Archive for category Reviews
A few months ago, I posted my First Impressions on the Pantech Laser. After having it for a few months, my opinions are pretty much the same. I will go more in-depth in this post though.
Responsive Touch Screen – Like I said in my first impressions, the screen is pretty responsive, for a resistive touch screen. It isn’t up to par with capacitive screens (obviously) but it is pretty good. The screen has not lost any sensitivity since I posted the first impressions. The screen seems to scratch pretty easily, so I would recommend a screen protector (I do not have one and I have a bunch of scratches). A screen protector may reduce responsiveness however.

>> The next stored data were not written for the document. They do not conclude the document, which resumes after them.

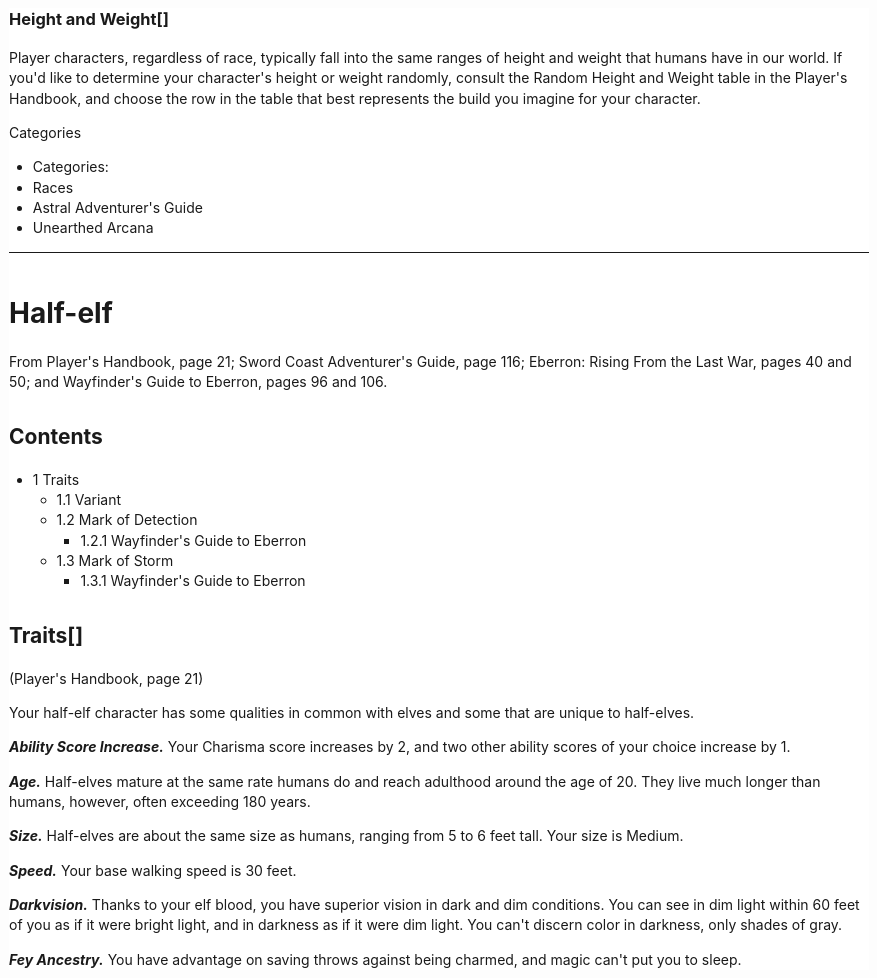 ### Height and Weight[]

Player characters, regardless of race, typically fall into the same ranges of height and weight that humans have in our world. If you'd like to determine your character's height or weight randomly, consult the Random Height and Weight table in the Player's Handbook, and choose the row in the table that best represents the build you imagine for your character.

Categories  

* Categories:
* Races
* Astral Adventurer's Guide
* Unearthed Arcana

---

# Half-elf

From Player's Handbook, page 21; Sword Coast Adventurer's Guide, page 116; Eberron: Rising From the Last War, pages 40 and 50; and Wayfinder's Guide to Eberron, pages 96 and 106.

## Contents

* 1 Traits
  + 1.1 Variant
  + 1.2 Mark of Detection
    - 1.2.1 Wayfinder's Guide to Eberron
  + 1.3 Mark of Storm
    - 1.3.1 Wayfinder's Guide to Eberron

## Traits[]

(Player's Handbook, page 21)

Your half-elf character has some qualities in common with elves and some that are unique to half-elves.

***Ability Score Increase.*** Your Charisma score increases by 2, and two other ability scores of your choice increase by 1.

***Age.*** Half-elves mature at the same rate humans do and reach adulthood around the age of 20. They live much longer than humans, however, often exceeding 180 years.

***Size.*** Half-elves are about the same size as humans, ranging from 5 to 6 feet tall. Your size is Medium.

***Speed.*** Your base walking speed is 30 feet.

***Darkvision.*** Thanks to your elf blood, you have superior vision in dark and dim conditions. You can see in dim light within 60 feet of you as if it were bright light, and in darkness as if it were dim light. You can't discern color in darkness, only shades of gray.

***Fey Ancestry.*** You have advantage on saving throws against being charmed, and magic can't put you to sleep.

Keyboard – I like the keyboard on the Laser. I have noticed that it is a little stiff, but I think I’ve gotten used to it. Also, I’ve noticed myself pushing multiple buttons at the same time, however that’s probably because I’m not carefully watching the keyboard as I type. I actually touch type to some degree, but I can’t completely type without looking. As I said in the first impressions, the isolated keys help very much, since they are very flat to accommodate the sliding mechanism. I really wish the keyboard had arrow keys though, because it’s kind of hard to tap right where you want to edit some text, so it’s easier to just delete everything before that point.
Battery Life – The battery life on the Laser is definitely worse than my Eternity. I get more than a day with normal usage, but I don’t usually get over 3 days on one charge. If you charge your phone overnight, then you should be fine with the battery. I usually just wait until the battery is low to fully charge it, and I have been finding myself having to charge it during the day instead of at night. Ironically, my dead battery reminded me to write this section.
Standardized Charger/USB – This is actually very nice. On my family plan, all five devices have the same charging port (three of them are Lasers, two are basic Nokia flip phones). If one of us forgets our charger, we can use someone else’s charger.
Front Buttons – Below the touchscreen, there are three physical buttons: Call Send, Back, and Call End/Power. I have noticed more than a few times my phone has turned on in my pocket. This is because these buttons are fairly easy to press. They are also not flush to the surface, so they stick out a little. When the phone is on and in my pocket (or off and the only thing in that pocket) there are no issues (the lock screen prevents accidental phone usage). Other reviews have stated that the phone unlocks in the pocket easily, but I have not found this to be the case.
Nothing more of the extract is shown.